** DATA UNDER STUDY follows **
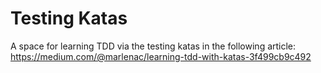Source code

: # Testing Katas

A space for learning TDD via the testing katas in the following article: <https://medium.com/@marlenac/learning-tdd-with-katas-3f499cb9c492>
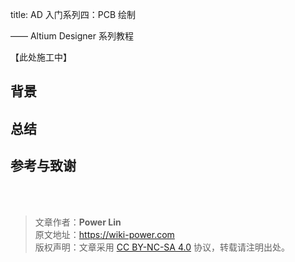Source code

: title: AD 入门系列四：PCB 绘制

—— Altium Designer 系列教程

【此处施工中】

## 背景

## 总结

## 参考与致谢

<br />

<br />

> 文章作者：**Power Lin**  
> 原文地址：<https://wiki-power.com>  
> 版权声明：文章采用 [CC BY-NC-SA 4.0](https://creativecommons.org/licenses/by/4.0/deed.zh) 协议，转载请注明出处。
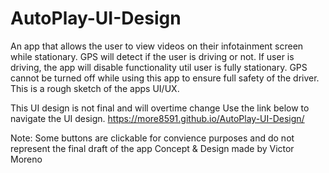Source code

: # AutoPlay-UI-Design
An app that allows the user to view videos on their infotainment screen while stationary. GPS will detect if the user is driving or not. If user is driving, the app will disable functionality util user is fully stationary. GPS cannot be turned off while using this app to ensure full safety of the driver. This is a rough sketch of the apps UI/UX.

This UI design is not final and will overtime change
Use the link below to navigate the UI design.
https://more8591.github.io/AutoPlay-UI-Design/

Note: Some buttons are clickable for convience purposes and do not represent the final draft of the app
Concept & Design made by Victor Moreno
** End of DATA UNDER STUDY **
** DATA UNDER STUDY follows **
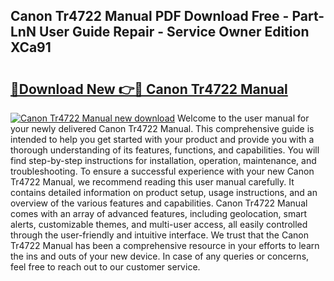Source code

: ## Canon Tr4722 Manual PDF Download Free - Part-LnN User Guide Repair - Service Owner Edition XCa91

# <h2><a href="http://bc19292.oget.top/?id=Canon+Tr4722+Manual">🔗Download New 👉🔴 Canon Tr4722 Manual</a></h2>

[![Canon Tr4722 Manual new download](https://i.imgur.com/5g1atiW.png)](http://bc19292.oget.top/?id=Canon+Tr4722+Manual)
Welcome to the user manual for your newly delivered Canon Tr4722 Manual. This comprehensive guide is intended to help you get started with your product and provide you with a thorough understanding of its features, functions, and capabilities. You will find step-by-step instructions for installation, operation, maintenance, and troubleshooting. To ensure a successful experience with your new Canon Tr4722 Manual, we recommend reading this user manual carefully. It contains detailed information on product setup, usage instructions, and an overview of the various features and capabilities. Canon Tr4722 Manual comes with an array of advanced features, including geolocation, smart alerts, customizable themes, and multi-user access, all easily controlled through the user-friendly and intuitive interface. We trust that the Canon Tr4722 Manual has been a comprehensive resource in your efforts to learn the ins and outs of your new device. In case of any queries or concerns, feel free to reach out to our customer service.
** End of DATA UNDER STUDY **
**ABOUT THIS EXERCISE:** How many lines in the records contain the word "https"? Reply with that number only.

**RESPONSE TO THE TASK:** 5